In mid-February, the Constitutional Court threw out former commissioner Tom Moyane’s application for leave to appeal his dismissal. In a single biting paragraph the court held that, after considering the application, it “should be dismissed as it bears no reasonable prospect of success”. The court did not make an award as to costs.

The now-vacant position of Sars commissioner was advertised in a national newspaper in December 2018. The advert emphasised that the successful applicant will be “an individual who reflects the highest professional standards … with high levels of professionalism, integrity, accountability”.

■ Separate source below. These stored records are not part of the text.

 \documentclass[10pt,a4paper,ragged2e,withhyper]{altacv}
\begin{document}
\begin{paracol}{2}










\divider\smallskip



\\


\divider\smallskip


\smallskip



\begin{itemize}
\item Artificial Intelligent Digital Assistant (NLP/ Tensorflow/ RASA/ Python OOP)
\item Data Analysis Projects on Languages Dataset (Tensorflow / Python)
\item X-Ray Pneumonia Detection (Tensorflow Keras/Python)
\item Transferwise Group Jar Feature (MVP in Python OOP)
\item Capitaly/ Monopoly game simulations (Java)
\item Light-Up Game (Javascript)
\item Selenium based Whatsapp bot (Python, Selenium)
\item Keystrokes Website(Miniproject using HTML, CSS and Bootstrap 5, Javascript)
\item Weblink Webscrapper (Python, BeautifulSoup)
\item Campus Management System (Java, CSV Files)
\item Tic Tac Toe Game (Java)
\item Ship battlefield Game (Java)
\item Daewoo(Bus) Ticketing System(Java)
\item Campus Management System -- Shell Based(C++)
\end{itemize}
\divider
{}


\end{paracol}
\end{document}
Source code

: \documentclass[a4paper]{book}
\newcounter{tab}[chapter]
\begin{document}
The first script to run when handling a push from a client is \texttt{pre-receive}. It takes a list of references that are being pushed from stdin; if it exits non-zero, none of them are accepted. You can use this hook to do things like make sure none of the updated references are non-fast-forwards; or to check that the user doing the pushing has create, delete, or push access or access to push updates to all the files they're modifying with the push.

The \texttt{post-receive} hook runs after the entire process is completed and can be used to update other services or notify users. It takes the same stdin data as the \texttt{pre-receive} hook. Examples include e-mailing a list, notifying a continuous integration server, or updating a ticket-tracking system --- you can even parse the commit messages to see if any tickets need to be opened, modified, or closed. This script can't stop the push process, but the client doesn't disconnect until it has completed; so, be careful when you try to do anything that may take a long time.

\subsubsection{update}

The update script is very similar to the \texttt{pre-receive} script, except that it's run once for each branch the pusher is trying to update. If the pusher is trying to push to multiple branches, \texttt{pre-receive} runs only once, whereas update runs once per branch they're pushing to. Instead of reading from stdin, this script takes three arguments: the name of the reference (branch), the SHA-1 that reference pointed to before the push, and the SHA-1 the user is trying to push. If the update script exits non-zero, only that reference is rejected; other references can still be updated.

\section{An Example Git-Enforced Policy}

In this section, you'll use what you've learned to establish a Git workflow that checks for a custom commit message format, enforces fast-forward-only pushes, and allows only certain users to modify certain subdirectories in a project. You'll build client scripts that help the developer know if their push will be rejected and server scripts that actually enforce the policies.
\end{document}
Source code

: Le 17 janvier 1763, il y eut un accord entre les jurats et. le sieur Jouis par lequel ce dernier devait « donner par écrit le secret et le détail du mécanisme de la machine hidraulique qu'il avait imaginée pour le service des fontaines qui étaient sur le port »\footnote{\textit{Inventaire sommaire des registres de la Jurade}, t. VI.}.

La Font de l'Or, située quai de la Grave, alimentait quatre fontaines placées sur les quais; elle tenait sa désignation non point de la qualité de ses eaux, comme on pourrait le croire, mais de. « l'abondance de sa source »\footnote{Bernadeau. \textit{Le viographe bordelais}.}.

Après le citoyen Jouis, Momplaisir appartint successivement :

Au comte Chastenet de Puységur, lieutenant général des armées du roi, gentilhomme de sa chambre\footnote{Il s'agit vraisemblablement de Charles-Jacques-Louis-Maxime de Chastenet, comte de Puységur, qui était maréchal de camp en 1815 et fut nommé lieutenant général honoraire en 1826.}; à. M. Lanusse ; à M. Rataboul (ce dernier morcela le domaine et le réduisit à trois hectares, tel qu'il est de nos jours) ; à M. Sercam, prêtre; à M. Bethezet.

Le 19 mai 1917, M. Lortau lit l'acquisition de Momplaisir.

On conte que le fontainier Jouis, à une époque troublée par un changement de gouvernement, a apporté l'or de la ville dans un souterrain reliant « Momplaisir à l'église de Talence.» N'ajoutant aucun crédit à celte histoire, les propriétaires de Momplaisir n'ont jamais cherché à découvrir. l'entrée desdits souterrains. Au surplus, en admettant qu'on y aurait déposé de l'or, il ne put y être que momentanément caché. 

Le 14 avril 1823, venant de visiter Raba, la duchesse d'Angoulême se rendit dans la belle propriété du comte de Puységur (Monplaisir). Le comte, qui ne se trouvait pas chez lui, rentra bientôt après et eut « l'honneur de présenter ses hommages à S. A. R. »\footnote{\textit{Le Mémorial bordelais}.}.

The advert also stated that the successful candidate would be required to sign a performance agreement.

Applications closed on 18 January 2019.

The recruitment panel arises out of the final recommendations of the Nugent commission of inquiry into alleged governance irregularities at Sars, which advised the president to call for nominations or select candidates. The applicants should be interviewed privately by an apolitical panel of four or more members selected by the president, after which the panel would make non-prescriptive recommendations to Ramaphosa, and their selection should be made public after the appointment.

Long (and expensive) road of legal losses

Moyane and his legal team of Dali Mpofu and Eric Mabuza have not won a single court case since Moyane’s suspension in March 2018 – though not for lack of trying. Moyane was eventually dismissed in November as a result of the interim recommendations of the Nugent commission, which delivered its final report in December 2018.

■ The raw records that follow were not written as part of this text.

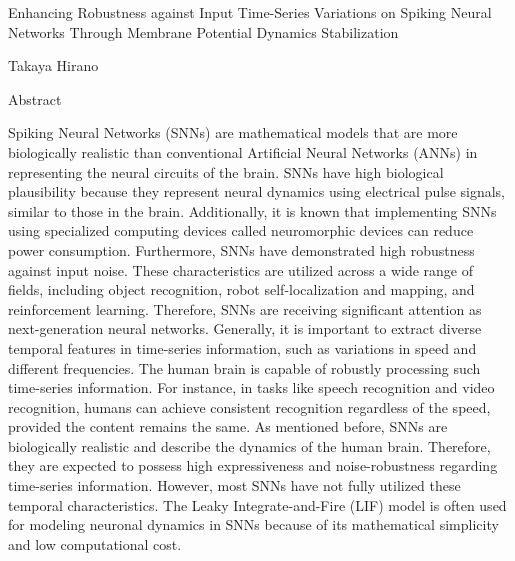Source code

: \pagestyle{empty}

\begin{center}
    Enhancing Robustness against Input Time-Series Variations on Spiking Neural Networks Through Membrane Potential Dynamics Stabilization
\end{center}
\vspace{10mm}
\begin{center}
    Takaya Hirano
\end{center}
\vspace{10mm}

\begin{center}
    Abstract
\end{center}
\vspace{10mm}

Spiking Neural Networks (SNNs) are mathematical models that are more biologically realistic than conventional Artificial Neural Networks (ANNs) in representing the neural circuits of the brain.
SNNs have high biological plausibility because they represent neural dynamics using electrical pulse signals, similar to those in the brain.
Additionally, it is known that implementing SNNs using specialized computing devices called neuromorphic devices can reduce power consumption. 
Furthermore, SNNs have demonstrated high robustness against input noise.
These characteristics are utilized across a wide range of fields, including object recognition, robot self-localization and mapping, and reinforcement learning.
Therefore, SNNs are receiving significant attention as next-generation neural networks.
Generally, it is important to extract diverse temporal features in time-series information, such as variations in speed and different frequencies. 
The human brain is capable of robustly processing such time-series information.
For instance, in tasks like speech recognition and video recognition, humans can achieve consistent recognition regardless of the speed, provided the content remains the same.
As mentioned before, SNNs are biologically realistic and describe the dynamics of the human brain.
Therefore, they are expected to possess high expressiveness and noise-robustness regarding time-series information.
However, most SNNs have not fully utilized these temporal characteristics. 
The Leaky Integrate-and-Fire (LIF) model is often used for modeling neuronal dynamics in SNNs because of its mathematical simplicity and low computational cost. 
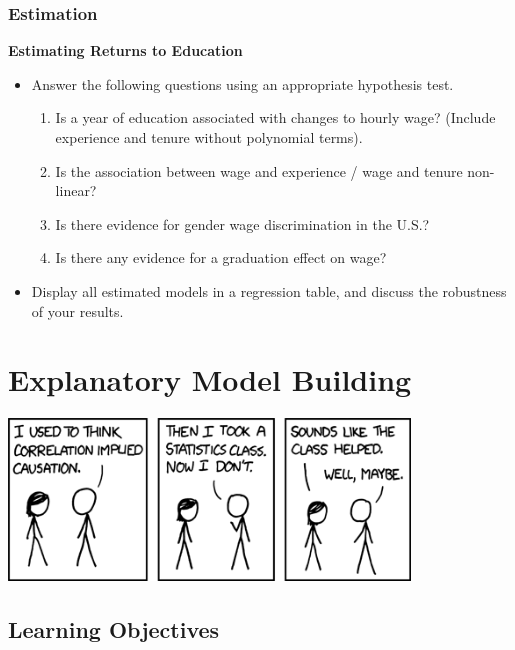 \documentclass[
]{book}
\providecommand{\tightlist}{%
  \setlength{\itemsep}{0pt}\setlength{\parskip}{0pt}}
\theoremstyle{definition}
\theoremstyle{definition}
\theoremstyle{definition}
\theoremstyle{definition}
\theoremstyle{remark}
\begin{document}
\hypertarget{estimation}{%
\subsection{Estimation}\label{estimation}}

\textbf{Estimating Returns to Education}

\begin{itemize}
\tightlist
\item
  Answer the following questions using an appropriate hypothesis test.

  \begin{enumerate}
  \def\labelenumi{\arabic{enumi}.}
  \tightlist
  \item
    Is a year of education associated with changes to hourly wage? (Include experience and tenure without polynomial terms).
  \item
    Is the association between wage and experience / wage and tenure non-linear?
  \item
    Is there evidence for gender wage discrimination in the U.S.?
  \item
    Is there any evidence for a graduation effect on wage?
  \end{enumerate}
\item
  Display all estimated models in a regression table, and discuss the robustness of your results.
\end{itemize}

\hypertarget{explanatory-model-building}{%
\chapter{Explanatory Model Building}\label{explanatory-model-building}}

\includegraphics[width=0.8\textwidth,height=\textheight]{./images/correlation.png}

\hypertarget{learning-objectives-10}{%
\section{Learning Objectives}\label{learning-objectives-10}}
\end{document}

President Cyril Ramaphosa served Moyane with disciplinary charges in May, and also announced the establishment of the Nugent commission. The disciplinary hearing was postponed in early October, after chairperson Azhar Bham granted Moyane’s application on the grounds that a Constitutional Court case challenging Ramaphosa’s decision to set up the commission and disciplinary hearing simultaneously, should be finalised first. Moyane argued that the two processes could not run at the same time

On 11 December the North Gauteng High Court threw out Moyane’s application to have his dismissal set aside. Handing down a scathing judgment, Judge Hans Fabricius strongly criticised Moyane’s conduct during the protracted court battle, calling it “particularly reprehensible. It’s vexatious and abusive. Both the President and Judge Nugent have been attacked, insulted and defamed without any reasonable cause.”

Moyane had also approached the Constitutional Court in November, asking for an interim order to set aside Ramaphosa’s decision to fire him – an application that the ConCourt turned down.

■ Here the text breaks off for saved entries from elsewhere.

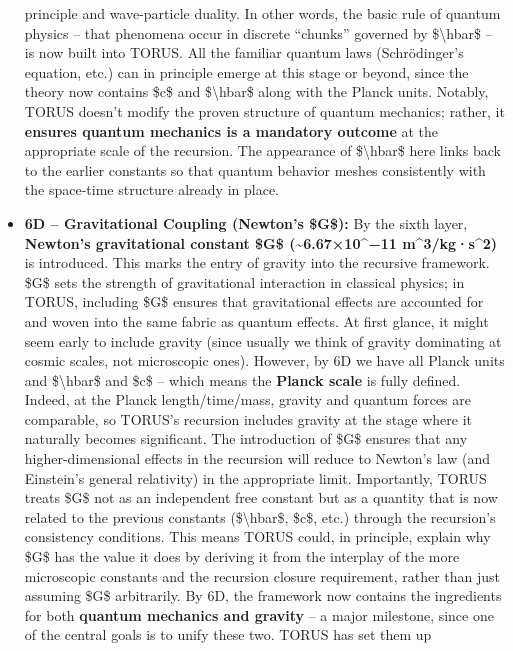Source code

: \begin{itemize}
  principle and wave-particle duality. In other words, the basic rule of
  quantum physics -- that phenomena occur in discrete ``chunks''
  governed by \$\textbackslash{}hbar\$ -- is now built into TORUS. All
  the familiar quantum laws (Schrödinger's equation, etc.) can in
  principle emerge at this stage or beyond, since the theory now
  contains \$c\$ and \$\textbackslash{}hbar\$ along with the Planck
  units. Notably, TORUS doesn't modify the proven structure of quantum
  mechanics; rather, it \textbf{ensures quantum mechanics is a mandatory
  outcome} at the appropriate scale of the recursion. The appearance of
  \$\textbackslash{}hbar\$ here links back to the earlier constants so
  that quantum behavior meshes consistently with the space-time
  structure already in place.
\item
  \textbf{6D -- Gravitational Coupling (Newton's \$G\$):} By the sixth
  layer, \textbf{Newton's gravitational constant \$G\$
  (\textasciitilde{}6.67×10\^{}−11 m\^{}3/kg·s\^{}2)} is introduced.
  This marks the entry of gravity into the recursive framework. \$G\$
  sets the strength of gravitational interaction in classical physics;
  in TORUS, including \$G\$ ensures that gravitational effects are
  accounted for and woven into the same fabric as quantum effects. At
  first glance, it might seem early to include gravity (since usually we
  think of gravity dominating at cosmic scales, not microscopic ones).
  However, by 6D we have all Planck units and \$\textbackslash{}hbar\$
  and \$c\$ -- which means the \textbf{Planck scale} is fully defined.
  Indeed, at the Planck length/time/mass, gravity and quantum forces are
  comparable, so TORUS's recursion includes gravity at the stage where
  it naturally becomes significant. The introduction of \$G\$ ensures
  that any higher-dimensional effects in the recursion will reduce to
  Newton's law (and Einstein's general relativity) in the appropriate
  limit. Importantly, TORUS treats \$G\$ not as an independent free
  constant but as a quantity that is now related to the previous
  constants (\$\textbackslash{}hbar\$, \$c\$, etc.) through the
  recursion's consistency conditions. This means TORUS could, in
  principle, explain why \$G\$ has the value it does by deriving it from
  the interplay of the more microscopic constants and the recursion
  closure requirement, rather than just assuming \$G\$ arbitrarily. By
  6D, the framework now contains the ingredients for both
  \textbf{quantum mechanics and gravity} -- a major milestone, since one
  of the central goals is to unify these two. TORUS has set them up

\end{itemize}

The country’s highest court swung into action again in February 2019, dismissing Moyane’s application for leave to appeal and effectively closing off legal avenues for his fight to get his job back. He will never return to Sars.

Holding the wrongdoers accountable

In recent years we’ve taken numerous steps to try to hold Moyane accountable for his role in protecting top Sars official Jonas Makwakwa from a proper investigation, following a Financial Intelligence Centre (FIC) report implicating Makwakwa and his partner Kelly-Ann Elskie in suspicious transactions relating to money laundering and other criminal activities.

We laid criminal charges against Moyane in 2016, in connection with his role in protecting Makwakwa and Elskie. Moyane did not report the matter to the Hawks, as required of him in Precca, and he also gave the FIC report to Makwakwa and Elskie in breach of the FIC Act. This is a criminal offence in terms of that act. Read all our correspondence in the matter.

In December 2017 we were informed that the National Prosecuting Authority (NPA) had declined to prosecute. Six months later the NPA announced that it would review that decision, following an outcry from CSOs and the public.

Appointed by former president Jacob Zuma, Moyane was Sars commissioner for four years. In that time he purged the revenue collecting agency of skilled employees and hired lackeys to replace them, he weakened the investigate capacity of Sars drastically, and under his watch Sars failed to make target for three years running. This latter situation is a direct reason for the 2018 increase in VAT from 14% to 15%, a move that has hit all South Africans hard, especially the poorest residents.